■ Task description: Find every line in the records below that holds the word "mockApi", and copy each one.

Entries taken from a collection
------------
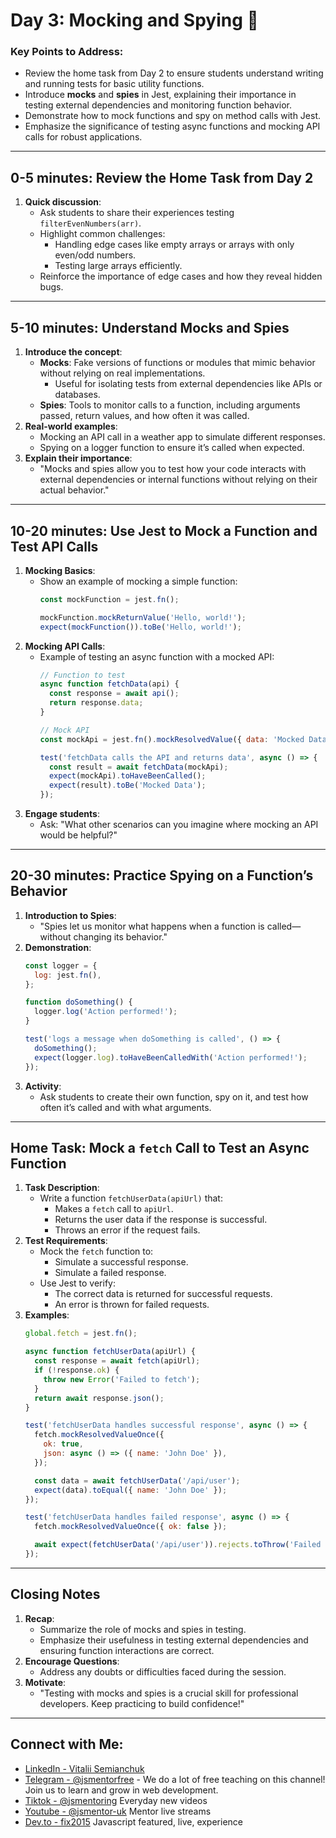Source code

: # Day 3: Mocking and Spying 🧪

### Key Points to Address:
- Review the home task from Day 2 to ensure students understand writing and running tests for basic utility functions.  
- Introduce **mocks** and **spies** in Jest, explaining their importance in testing external dependencies and monitoring function behavior.  
- Demonstrate how to mock functions and spy on method calls with Jest.  
- Emphasize the significance of testing async functions and mocking API calls for robust applications.  

---

## 0-5 minutes: Review the Home Task from Day 2
1. **Quick discussion**:
   - Ask students to share their experiences testing `filterEvenNumbers(arr)`.  
   - Highlight common challenges:  
     - Handling edge cases like empty arrays or arrays with only even/odd numbers.  
     - Testing large arrays efficiently.  
   - Reinforce the importance of edge cases and how they reveal hidden bugs.  

---

## 5-10 minutes: Understand Mocks and Spies
1. **Introduce the concept**:
   - **Mocks**: Fake versions of functions or modules that mimic behavior without relying on real implementations.  
     - Useful for isolating tests from external dependencies like APIs or databases.  
   - **Spies**: Tools to monitor calls to a function, including arguments passed, return values, and how often it was called.  
2. **Real-world examples**:
   - Mocking an API call in a weather app to simulate different responses.  
   - Spying on a logger function to ensure it’s called when expected.  
3. **Explain their importance**:
   - "Mocks and spies allow you to test how your code interacts with external dependencies or internal functions without relying on their actual behavior."  

---

## 10-20 minutes: Use Jest to Mock a Function and Test API Calls
1. **Mocking Basics**:
   - Show an example of mocking a simple function:
     ```javascript
     const mockFunction = jest.fn();

     mockFunction.mockReturnValue('Hello, world!');
     expect(mockFunction()).toBe('Hello, world!');
     ```
2. **Mocking API Calls**:
   - Example of testing an async function with a mocked API:
     ```javascript
     // Function to test
     async function fetchData(api) {
       const response = await api();
       return response.data;
     }

     // Mock API
     const mockApi = jest.fn().mockResolvedValue({ data: 'Mocked Data' });

     test('fetchData calls the API and returns data', async () => {
       const result = await fetchData(mockApi);
       expect(mockApi).toHaveBeenCalled();
       expect(result).toBe('Mocked Data');
     });
     ```
3. **Engage students**:
   - Ask: "What other scenarios can you imagine where mocking an API would be helpful?"

---

## 20-30 minutes: Practice Spying on a Function’s Behavior
1. **Introduction to Spies**:
   - "Spies let us monitor what happens when a function is called—without changing its behavior."  
2. **Demonstration**:
   ```javascript
   const logger = {
     log: jest.fn(),
   };

   function doSomething() {
     logger.log('Action performed!');
   }

   test('logs a message when doSomething is called', () => {
     doSomething();
     expect(logger.log).toHaveBeenCalledWith('Action performed!');
   });
   ```
3. **Activity**:
   - Ask students to create their own function, spy on it, and test how often it’s called and with what arguments.  

---

## Home Task: Mock a `fetch` Call to Test an Async Function
1. **Task Description**:
   - Write a function `fetchUserData(apiUrl)` that:
     - Makes a `fetch` call to `apiUrl`.  
     - Returns the user data if the response is successful.  
     - Throws an error if the request fails.  
2. **Test Requirements**:
   - Mock the `fetch` function to:
     - Simulate a successful response.  
     - Simulate a failed response.  
   - Use Jest to verify:
     - The correct data is returned for successful requests.  
     - An error is thrown for failed requests.  
3. **Examples**:
   ```javascript
   global.fetch = jest.fn();

   async function fetchUserData(apiUrl) {
     const response = await fetch(apiUrl);
     if (!response.ok) {
       throw new Error('Failed to fetch');
     }
     return await response.json();
   }

   test('fetchUserData handles successful response', async () => {
     fetch.mockResolvedValueOnce({
       ok: true,
       json: async () => ({ name: 'John Doe' }),
     });

     const data = await fetchUserData('/api/user');
     expect(data).toEqual({ name: 'John Doe' });
   });

   test('fetchUserData handles failed response', async () => {
     fetch.mockResolvedValueOnce({ ok: false });

     await expect(fetchUserData('/api/user')).rejects.toThrow('Failed to fetch');
   });
   ```

---

## Closing Notes
1. **Recap**:
   - Summarize the role of mocks and spies in testing.  
   - Emphasize their usefulness in testing external dependencies and ensuring function interactions are correct.  
2. **Encourage Questions**:
   - Address any doubts or difficulties faced during the session.  
3. **Motivate**:
   - "Testing with mocks and spies is a crucial skill for professional developers. Keep practicing to build confidence!"  

---

## Connect with Me:
- [LinkedIn - Vitalii Semianchuk](https://www.linkedin.com/in/vitalii-semianchuk-9812a786/)  
- [Telegram - @jsmentorfree](https://t.me/jsmentorfree) - We do a lot of free teaching on this channel! Join us to learn and grow in web development.  
- [Tiktok - @jsmentoring](https://www.tiktok.com/@jsmentoring) Everyday new videos  
- [Youtube - @jsmentor-uk](https://www.youtube.com/@jsmentor-uk) Mentor live streams  
- [Dev.to - fix2015](https://dev.to/fix2015) Javascript featured, live, experience  
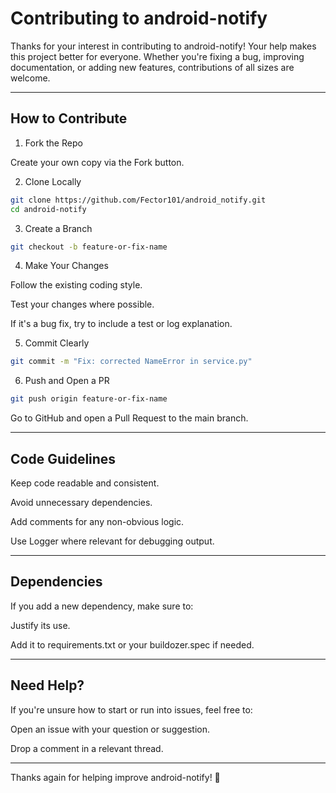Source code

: 
# Contributing to android-notify

Thanks for your interest in contributing to android-notify! Your help makes this project better for everyone. Whether you're fixing a bug, improving documentation, or adding new features, contributions of all sizes are welcome.


---

## How to Contribute

1. Fork the Repo

Create your own copy via the Fork button.



2. Clone Locally

```sh
git clone https://github.com/Fector101/android_notify.git
cd android-notify
```


3. Create a Branch
```sh
git checkout -b feature-or-fix-name
```

4. Make Your Changes

Follow the existing coding style.

Test your changes where possible.

If it's a bug fix, try to include a test or log explanation.



5. Commit Clearly
```sh
git commit -m "Fix: corrected NameError in service.py"
```

6. Push and Open a PR
```sh
git push origin feature-or-fix-name
```

Go to GitHub and open a Pull Request to the main branch.

---

## Code Guidelines

Keep code readable and consistent.

Avoid unnecessary dependencies.

Add comments for any non-obvious logic.

Use Logger where relevant for debugging output.



---

## Dependencies

If you add a new dependency, make sure to:

Justify its use.

Add it to requirements.txt or your buildozer.spec if needed.



---

## Need Help?

If you're unsure how to start or run into issues, feel free to:

Open an issue with your question or suggestion.

Drop a comment in a relevant thread.



---

Thanks again for helping improve android-notify! 💙
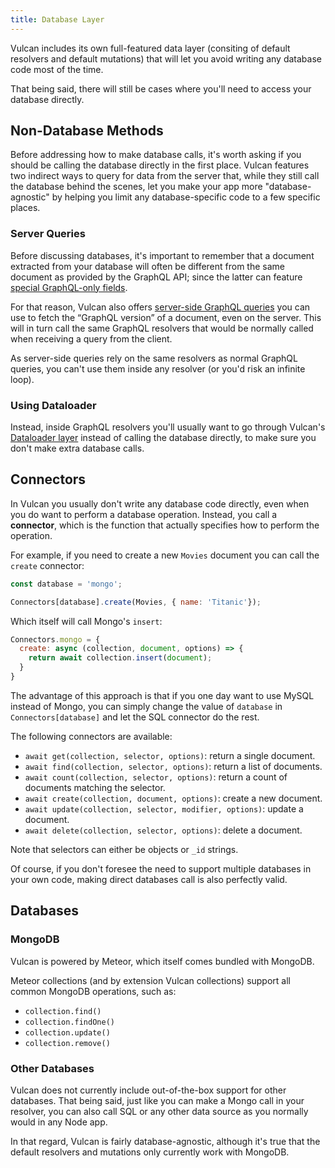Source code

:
```yaml
---
title: Database Layer
---
```


Vulcan includes its own full-featured data layer (consiting of default resolvers and default mutations) that will let you avoid writing any database code most of the time. 

That being said, there will still be cases where you'll need to access your database directly. 

## Non-Database Methods

Before addressing how to make database calls, it's worth asking if you should be calling the database directly in the first place. Vulcan features two indirect ways to query for data from the server that, while they still call the database behind the scenes, let you make your app more "database-agnostic" by helping you limit any database-specific code to a few specific places. 

### Server Queries

Before discussing databases, it's important to remember that a document extracted from your database will often be different from the same document as provided by the GraphQL API; since the latter can feature [special GraphQL-only fields](/field-resolvers.html#GraphQL-Only-Fields).

For that reason, Vulcan also offers [server-side GraphQL queries](/server-queries.html) you can use to fetch the “GraphQL version” of a document, even on the server. This will in turn call the same GraphQL resolvers that would be normally called when receiving a query from the client. 

As server-side queries rely on the same resolvers as normal GraphQL queries, you can't use them inside any resolver (or you'd risk an infinite loop). 

### Using Dataloader

Instead, inside GraphQL resolvers you'll usually want to go through Vulcan's [Dataloader layer](/performance.html#Caching-amp-Batching) instead of calling the database directly, to make sure you don't make extra database calls.

## Connectors

In Vulcan you usually don't write any database code directly, even when you do want to perform a database operation. Instead, you call a **connector**, which is the function that actually specifies how to perform the operation. 

For example, if you need to create a new `Movies` document you can call the `create` connector: 

```js
const database = 'mongo';

Connectors[database].create(Movies, { name: 'Titanic'});
```

Which itself will call Mongo's `insert`: 

```js
Connectors.mongo = {
  create: async (collection, document, options) => {
    return await collection.insert(document);
  }
}
```

The advantage of this approach is that if you one day want to use MySQL instead of Mongo, you can simply change the value of `database` in `Connectors[database]` and let the SQL connector do the rest. 

The following connectors are available: 

- `await get(collection, selector, options)`: return a single document.
- `await find(collection, selector, options)`:  return a list of documents.
- `await count(collection, selector, options)`: return a count of documents matching the selector.
- `await create(collection, document, options)`: create a new document.
- `await update(collection, selector, modifier, options)`: update a document.
- `await delete(collection, selector, options)`: delete a document.

Note that selectors can either be objects or `_id` strings. 

Of course, if you don't foresee the need to support multiple databases in your own code, making direct databases call is also perfectly valid. 

## Databases

### MongoDB

Vulcan is powered by Meteor, which itself comes bundled with MongoDB. 

Meteor collections (and by extension Vulcan collections) support all common MongoDB operations, such as:

- `collection.find()`
- `collection.findOne()`
- `collection.update()`
- `collection.remove()`

### Other Databases

Vulcan does not currently include out-of-the-box support for other databases. That being said, just like you can make a Mongo call in your resolver, you can also call SQL or any other data source as you normally would in any Node app. 

In that regard, Vulcan is fairly database-agnostic, although it's true that the default resolvers and mutations only currently work with MongoDB. 
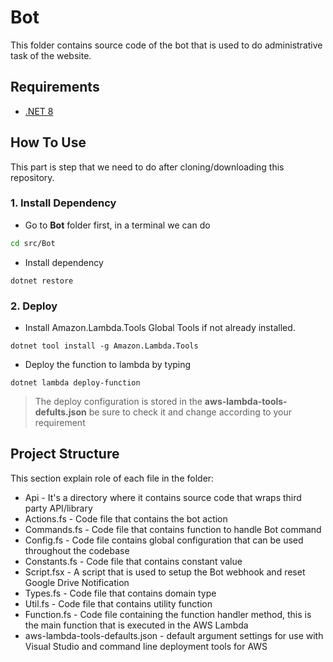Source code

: # Bot

This folder contains source code of the bot that is used to do administrative task of the website.

## Requirements

- [.NET 8](https://dotnet.microsoft.com/en-us/download/dotnet/8.0)

## How To Use

This part is step that we need to do after cloning/downloading this repository.

### 1. Install Dependency

- Go to **Bot** folder first, in a terminal we can do

```sh
cd src/Bot
```

- Install dependency

```
dotnet restore
```

### 2. Deploy

- Install Amazon.Lambda.Tools Global Tools if not already installed.

```
dotnet tool install -g Amazon.Lambda.Tools
```

- Deploy the function to lambda by typing

```
dotnet lambda deploy-function
```

> The deploy configuration is stored in the **aws-lambda-tools-defults.json** be sure to check it
> and change according to your requirement

## Project Structure

This section explain role of each file in the folder:

- Api - It's a directory where it contains source code that wraps third party API/library
- Actions.fs - Code file that contains the bot action
- Commands.fs - Code file that contains function to handle Bot command
- Config.fs - Code file contains global configuration that can be used throughout the codebase
- Constants.fs - Code file that contains constant value
- Script.fsx - A script that is used to setup the Bot webhook and reset Google Drive Notification
- Types.fs - Code file that contains domain type 
- Util.fs - Code file that contains utility function
- Function.fs - Code file containing the function handler method, this is the main function that is executed in the AWS Lambda
- aws-lambda-tools-defaults.json - default argument settings for use with Visual Studio and command line deployment tools for AWS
------------
■ Task solution:
     const mockApi = jest.fn().mockResolvedValue({ data: 'Mocked Data' });
       const result = await fetchData(mockApi);
       expect(mockApi).toHaveBeenCalled();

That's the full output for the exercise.